THE END OF THE ROAD
Se
abalanzó sobre un vaso de agua como para beber un sorbo de vida fresca, como
para entrar en otro mundo a través del cristal de las palabras.
Se
dispuso a salir de su casa, se colocó el pico de flores ruso, se ató una simple
coleta y tomó su canasto que estaba sobre la mesa destartalada.
El
sol caía perpendicular y ardiente, derretía el asfalto, caminó un trecho,
jovial y esperanzada con la inquietud desbordante del amor en sus entrañas.
Sentía
la libertad palpitar continuamente, aquel verano azul y vagabundo. Apostado en la esquina de la barra de un
bar estaba él con la mirada fija en dirección a la entrada para verla pasar
y dirigirse a ella.
Su
misterio pertenecía a otro tiempo, a otra ciudad, sus harapos lo delataban, su
morada le confería el candor de su sonrisa, la belleza de sus formas, su
violencia contenida, ese romper la ciudad por el medio y entrar en el abismo
provocándola.
Próxima
a él, la gente se
desestabilizaba, su presencia ocasionaba inquietud, la verosimilitud de las
cosas realzaba aún más su belleza ancestral y diabólica, lo acompañaba siempre
Lou Reed, en un trayecto incesante, que seguía siempre el curso del sol desde
el amanecer hasta el ocaso, a través de los campos amarillentos y secos en el
estío abrasador, hasta regresar a su casa para refrescarse y tomar un refrigerio
dentro de una austeridad asombrosa y el penetrante olor a gatos salvajes que
inundaban la casa. El misterio no cesaba, una nube de sueños invadía el
ambiente, lejos de su madre, se arropaba con ellos, y se rebelaba dentro de un
remanso de paz nocturna y solitaria contra sí mismo, contra el mundo.
Se
hundía entre los trabajadores del mercado muy de mañana y trabajaba con
denuedo, para ganarse unas verduras y algo
con qué subsistir, trasladó su vida a otro siglo, se inventó la ciudad en la
que vivía.
En
la entrada, escondida entre las piedras se hallaba la llave, ella lo sabía pero
eligió una discreta llamada desde el rellano de la escalera y el patio rodeado
de ropa tendida y señoras gordas y cotillas la recibió soliviantado.

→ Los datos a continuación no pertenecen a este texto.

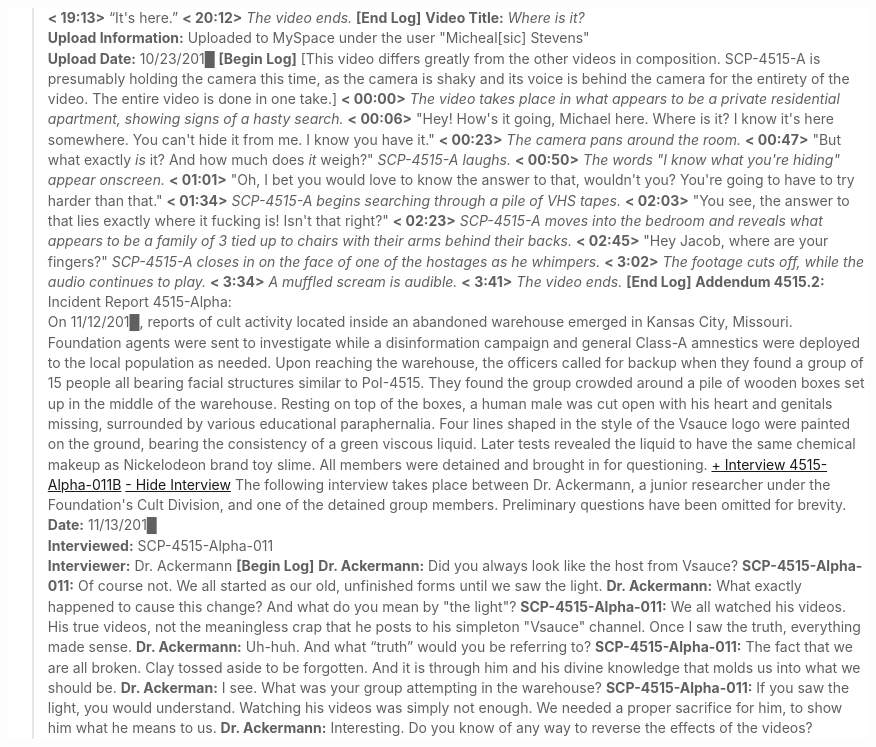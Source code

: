 > **< 19:13>** “It's here.”
> **< 20:12>** _The video ends._
> **[End Log]**
> **Video Title:** _Where is it?_  
>  **Upload Information:** Uploaded to MySpace under the user "Micheal[sic] Stevens"  
>  **Upload Date:** 10/23/201█
> **[Begin Log]**
> [This video differs greatly from the other videos in composition. SCP-4515-A is presumably holding the camera this time, as the camera is shaky and its voice is behind the camera for the entirety of the video. The entire video is done in one take.]
> **< 00:00>** _The video takes place in what appears to be a private residential apartment, showing signs of a hasty search._
> **< 00:06>** "Hey! How's it going, Michael here. Where is it? I know it's here somewhere. You can't hide it from me. I know you have it."
> **< 00:23>** _The camera pans around the room._
> **< 00:47>** "But what exactly _is_ it? And how much does _it_ weigh?" _SCP-4515-A laughs._
> **< 00:50>** _The words "I know what you're hiding" appear onscreen._
> **< 01:01>** "Oh, I bet you would love to know the answer to that, wouldn't you? You're going to have to try harder than that."
> **< 01:34>** _SCP-4515-A begins searching through a pile of VHS tapes._
> **< 02:03>** "You see, the answer to that lies exactly where it fucking is! Isn't that right?"
> **< 02:23>** _SCP-4515-A moves into the bedroom and reveals what appears to be a family of 3 tied up to chairs with their arms behind their backs._
> **< 02:45>** "Hey Jacob, where are your fingers?" _SCP-4515-A closes in on the face of one of the hostages as he whimpers._
> **< 3:02>** _The footage cuts off, while the audio continues to play._
> **< 3:34>** _A muffled scream is audible._
> **< 3:41>** _The video ends._
> **[End Log]**
**Addendum 4515.2:** Incident Report 4515-Alpha:  
On 11/12/201█, reports of cult activity located inside an abandoned warehouse emerged in Kansas City, Missouri. Foundation agents were sent to investigate while a disinformation campaign and general Class-A amnestics were deployed to the local population as needed.
Upon reaching the warehouse, the officers called for backup when they found a group of 15 people all bearing facial structures similar to PoI-4515. They found the group crowded around a pile of wooden boxes set up in the middle of the warehouse. Resting on top of the boxes, a human male was cut open with his heart and genitals missing, surrounded by various educational paraphernalia. Four lines shaped in the style of the Vsauce logo were painted on the ground, bearing the consistency of a green viscous liquid. Later tests revealed the liquid to have the same chemical makeup as Nickelodeon brand toy slime.
All members were detained and brought in for questioning.
[\+ Interview 4515-Alpha-011B](javascript:;)
[\- Hide Interview](javascript:;)
> The following interview takes place between Dr. Ackermann, a junior researcher under the Foundation's Cult Division, and one of the detained group members. Preliminary questions have been omitted for brevity.
> **Date:** 11/13/201█  
>  **Interviewed:** SCP-4515-Alpha-011  
>  **Interviewer:** Dr. Ackermann
> **[Begin Log]**
> **Dr. Ackermann:** Did you always look like the host from Vsauce?
> **SCP-4515-Alpha-011:** Of course not. We all started as our old, unfinished forms until we saw the light.
> **Dr. Ackermann:** What exactly happened to cause this change? And what do you mean by "the light"?
> **SCP-4515-Alpha-011:** We all watched his videos. His true videos, not the meaningless crap that he posts to his simpleton "Vsauce" channel. Once I saw the truth, everything made sense.
> **Dr. Ackermann:** Uh-huh. And what “truth” would you be referring to?
> **SCP-4515-Alpha-011:** The fact that we are all broken. Clay tossed aside to be forgotten. And it is through him and his divine knowledge that molds us into what we should be.
> **Dr. Ackerman:** I see. What was your group attempting in the warehouse?
> **SCP-4515-Alpha-011:** If you saw the light, you would understand. Watching his videos was simply not enough. We needed a proper sacrifice for him, to show him what he means to us.
> **Dr. Ackermann:** Interesting. Do you know of any way to reverse the effects of the videos?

Un
instante después llegó él, erguido y soberbio, cogió la llave de su escondrijo
y entraron en el patio y la nube de sueños que invadía el ambiente, extendió su
manto sobre ambos maternal y eterno, el ángel caído encontró un regazo diminuto y real, que le daba cobijo en la ciudad
inventada con tanto esfuerzo, y por un momento sintió que su vida transmutaba su sueño.